Başta Yahudi-Müslüman diyalogu olmak üzere gerçekleştirdiği kültürler arası projelerle adını söz ettiren Aladdin Projesinin direktörü Abe Radkin, geçtiğimiz günlerde Türkiye’deydi. Radkin ile Türkiye’deki yeni projelerini konuştuk
• Türk kamuoyunun Aladdin Projesi ile ilk tanışması, Şubat 2011 tarihinde Türkiye’den kalabalık bir heyeti Auschwitz’e götürmesiyle olmuştu. Aladdin Projesi’nin Türkiye’de yaptığı etkinlikler ve projeler konusunda bilgi verebilir misiniz?
Aladdin Projesi’nin Türkiye ile ilk buluşması, projenin UNESCO’daki lansmanının yapıldığı Mart 2009 tarihindeydi. Türkiye Cumhurbaşkanı Gül, o dönemde Topkapı Müzesinin Müdürü olan İlber Ortaylı’yı projenin lansmanında Türkiye’yi temsil etmesi için göndermişti. O zamanlarda, Türk Musevi Cemaatinin Başkanı olan Silvyo Ovadya ile de temasımız vardı. Ayrıca sosyoloji profesörü Nilüfer Göle, kurul üyesi oldu. Başka Türk entelektüeller de danışma kurulumuzda yer aldı.

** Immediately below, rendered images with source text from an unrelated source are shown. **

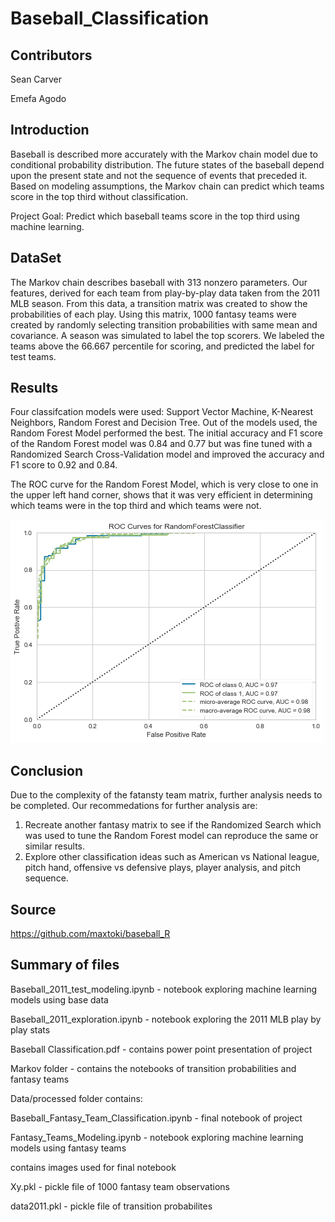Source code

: # Baseball_Classification 

## Contributors
Sean Carver

Emefa Agodo

## Introduction
Baseball is described more accurately with the Markov chain model due to conditional probability distribution. The future states of the baseball depend upon the present state and not the sequence of events that preceded it. Based on modeling assumptions, the Markov chain can predict which teams score in the top third without classification.

Project Goal: Predict which baseball teams score in the top third using machine learning.

## DataSet

The Markov chain describes baseball with 313 nonzero parameters. Our features, derived for each team from play-by-play data taken from the 2011 MLB season. From this data, a transition matrix was created to show the probabilities of each play. Using this matrix, 1000 fantasy teams were created by randomly selecting transition probabilities with same mean and covariance. A season was simulated to label the top scorers. We labeled the teams above the 66.667 percentile for scoring, and predicted the label for test teams.

## Results
Four classifcation models were used: Support Vector Machine, K-Nearest Neighbors, Random Forest and Decision Tree. Out of the models used, the Random Forest Model performed the best. The initial accuracy and F1 score of the Random Forest model was 0.84 and 0.77 but was fine tuned with a Randomized Search Cross-Validation model and improved the accuracy and F1 score to 0.92 and 0.84.

The ROC curve for the Random Forest Model, which is very close to one in the upper left hand corner, shows that it was very efficient in determining which teams were in the top third and which teams were not.

<img src='data/processed/rf_roccurve.png'>

## Conclusion
Due to the complexity of the fatansty team matrix, further analysis needs to be completed. Our recommedations for further analysis are:

1. Recreate another fantasy matrix to see if the Randomized Search which was used to tune the Random Forest model can reproduce the same or similar results.
2. Explore other classification ideas such as American vs National league, pitch hand, offensive vs defensive plays, player analysis, and pitch sequence.

## Source
https://github.com/maxtoki/baseball_R

## Summary of files

Baseball_2011_test_modeling.ipynb - notebook exploring machine learning models using base data
 
Baseball_2011_exploration.ipynb - notebook exploring the 2011 MLB play by play stats

Baseball Classification.pdf - contains power point presentation of project

Markov folder - contains the notebooks of transition probabilities and fantasy teams

Data/processed folder contains: 

Baseball_Fantasy_Team_Classification.ipynb - final notebook of project

Fantasy_Teams_Modeling.ipynb - notebook exploring machine learning models using fantasy teams

contains images used for final notebook

Xy.pkl - pickle file of 1000 fantasy team observations

data2011.pkl - pickle file of transition probabilites
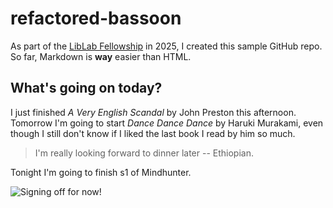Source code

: # refactored-bassoon 
As part of the [LibLab Fellowship](https://liblab.swarthmore.edu/) in 2025, I created this sample GitHub repo.
So far, Markdown is **way** easier than HTML. 

## What's going on today?
I just finished *A Very English Scandal* by John Preston this afternoon. Tomorrow I'm going to start *Dance Dance Dance* by Haruki Murakami, even though I still don't know if I liked the last book I read by him so much.
> I'm really looking forward to dinner later -- Ethiopian.

Tonight I'm going to finish s1 of Mindhunter.

![Signing off for now!](ac.png)

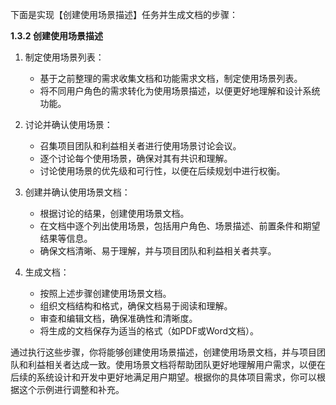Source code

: 下面是实现【创建使用场景描述】任务并生成文档的步骤：

**1.3.2 创建使用场景描述**

1. 制定使用场景列表：

   - 基于之前整理的需求收集文档和功能需求文档，制定使用场景列表。
   - 将不同用户角色的需求转化为使用场景描述，以便更好地理解和设计系统功能。

2. 讨论并确认使用场景：

   - 召集项目团队和利益相关者进行使用场景讨论会议。
   - 逐个讨论每个使用场景，确保对其有共识和理解。
   - 讨论使用场景的优先级和可行性，以便在后续规划中进行权衡。

3. 创建并确认使用场景文档：

   - 根据讨论的结果，创建使用场景文档。
   - 在文档中逐个列出使用场景，包括用户角色、场景描述、前置条件和期望结果等信息。
   - 确保文档清晰、易于理解，并与项目团队和利益相关者共享。

4. 生成文档：

   - 按照上述步骤创建使用场景文档。
   - 组织文档结构和格式，确保文档易于阅读和理解。
   - 审查和编辑文档，确保准确性和清晰度。
   - 将生成的文档保存为适当的格式（如PDF或Word文档）。

通过执行这些步骤，你将能够创建使用场景描述，创建使用场景文档，并与项目团队和利益相关者达成一致。使用场景文档将帮助团队更好地理解用户需求，以便在后续的系统设计和开发中更好地满足用户期望。根据你的具体项目需求，你可以根据这个示例进行调整和补充。
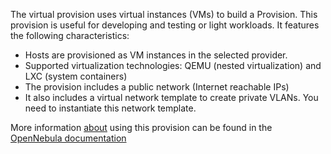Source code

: The virtual provision uses virtual instances (VMs) to build a Provision. This provision is useful for developing and testing or light workloads. It features the following characteristics:

* Hosts are provisioned as VM instances in the selected provider.
* Supported virtualization technologies: QEMU (nested virtualization) and LXC (system containers)
* The provision includes a public network (Internet reachable IPs)
* It also includes a virtual network template to create private VLANs. You need to instantiate this network template.

More information [about](about) using this provision can be found in the [OpenNebula documentation](https://opennebula.io)
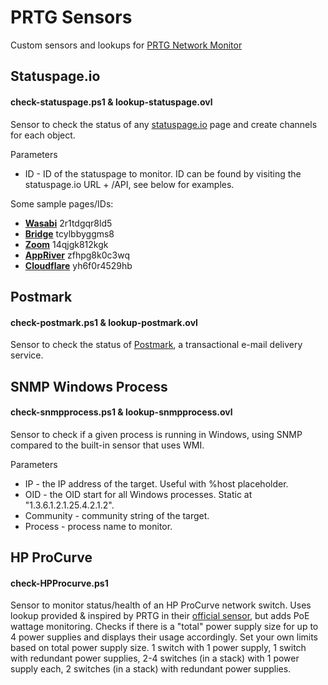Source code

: # PRTG Sensors
Custom sensors and lookups for [PRTG Network Monitor](https://www.paessler.com/prtg)

## Statuspage.io
#### check-statuspage.ps1 & lookup-statuspage.ovl
Sensor to check the status of any [statuspage.io](https://www.atlassian.com/software/statuspage) page and create channels for each object. 

Parameters
* ID - ID of the statuspage to monitor. ID can be found by visiting the statuspage.io URL + /API, see below for examples.

Some sample pages/IDs:

* **[Wasabi](https://status.wasabi.com/)** 2r1tdgqr8ld5
* **[Bridge](http://status.bridgeapp.com/)** tcylbbyggms8
* **[Zoom](https://status.zoom.us/)** 14qjgk812kgk
* **[AppRiver](https://status.appriver.com/)** zfhpg8k0c3wq
* **[Cloudflare](https://www.cloudflarestatus.com/)** yh6f0r4529hb

## Postmark
#### check-postmark.ps1 & lookup-postmark.ovl
Sensor to check the status of [Postmark](https://status.postmarkapp.com/), a transactional e-mail delivery service. 


## SNMP Windows Process
#### check-snmpprocess.ps1 & lookup-snmpprocess.ovl
Sensor to check if a given process is running in Windows, using SNMP compared to the built-in sensor that uses WMI.

Parameters
* IP - the IP address of the target. Useful with %host placeholder.
* OID - the OID start for all Windows processes. Static at "1.3.6.1.2.1.25.4.2.1.2".
* Community - community string of the target.
* Process - process name to monitor.


## HP ProCurve
#### check-HPProcurve.ps1
Sensor to monitor status/health of an HP ProCurve network switch. Uses lookup provided & inspired by PRTG in their [official sensor](https://kb.paessler.com/en/topic/73833), but adds PoE wattage monitoring. Checks if there is a "total" power supply size for up to 4 power supplies and displays their usage accordingly. Set your own limits based on total power supply size. 1 switch with 1 power supply, 1 switch with redundant power supplies, 2-4 switches (in a stack) with 1 power supply each, 2 switches (in a stack) with redundant power supplies. 
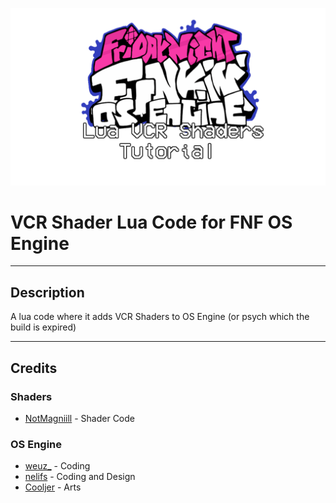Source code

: ![SHADER LOGO SHIT](LuaShaderTutOSEngineLogo.png)
# VCR Shader Lua Code for FNF OS Engine
- - -
## Description
A lua code where it adds VCR Shaders to OS Engine (or psych which the build is expired)
- - -
## Credits
### Shaders
* [NotMagniill](https://twitter.com/magniill) - Shader Code
### OS Engine
* [weuz_](https://github.com/notweuz) - Coding
* [nelifs](https://github.com/nelifs) - Coding and Design
* [Cooljer](https://github.com/cooljer) - Arts
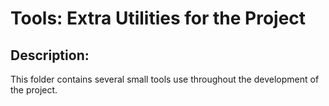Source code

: # Tools: Extra Utilities for the Project

## Description:

This folder contains several small tools use throughout the development of the project.
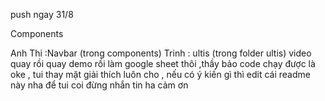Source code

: push ngay 31/8 



Components      

Anh Thi :Navbar (trong components)
Trinh : ultis (trong folder ultis)
video quay rồi quay demo rồi làm google sheet thôi ,thầy bảo code chạy được là oke , tui thay mặt giải thích luôn cho , nếu có ý kiến gì thì edit cái readme này nha để tui coi đừng nhắn tin ha cảm ơn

Projenin çalışmalarına başlamadan önce dünyanın birçok Müslüman ülkesinde çeşitli çalışmalar yaptık. Bu çalışma sonucunda özellikle Arap dünyasındaki birçok ülkede Holokost inkârı ve antisemitizmin çok yüksek seviyelerde olduğunu gördük. Ancak çalışmamız gösterdi ki Türkiye’de durum farklı. Burada aktif bir Holokost inkârcılığı ve antisemitizm görmedik; ancak Holokost konusunda büyük bilgisizlik ve farkındalık eksikliği olduğunu anladık. Türkiye ile ortak ve Türkiye’de yapılabilecek birçok şey olduğunu hemen gördük. Türk dostlarımızla kamuoyunun Holokost konusunda farkındalığını arttırmak için bir şeyler yapmaya karar verdik. Bizim için Holokost, sadece Yahudileri ilgilendiren bir konu değildir. Bizce Holokost, tüm insanlığı ilgilendiren bir konu ve dolayısıyla bundan alınacak dersler, evrensel olarak herkese öğretilmeli. Eğer Holokost’un derslerini gerçekten öğrenirsek, dünyada başka soykırım olmaz, başka toplu katliam olmaz. Maalesef dünya henüz bu dersleri öğrenemedi. Bu nedenle dünyadaki tüm ülkeler bu dersleri öğrenmeli ve öğretmeli.
Son iki-üç yılda, Türkiye’de farklı farklı ortaklarla birlikte çalışabildiğimiz için çok mutluyuz. Türk sivil toplum örgütleriyle, entelektüelleriyle, üniversiteleriyle çalıştık. Bazı durumlarda, Türk Hükümetiyle de çalıştık. Özellikle, ITF (Internetional Task Force for Holokost Education, Research and Rememberance – Holokost Eğitimi, Araştırması ve Anması Konusunda Uluslararası Çalışma Grubu) delegasyonunun başında yer alan Büyükelçi Ertan Tezgör ve tabii ki Türkiye’deki Yahudi cemaati ile ortak çalışmalarımız oldu. Tüm amacımız bu çabaları daha ileri bir noktaya getirebilmek; çünkü bu birlikte yapılabilecek bir şey, bir tarafın tek başına yapabileceği bir şey değil.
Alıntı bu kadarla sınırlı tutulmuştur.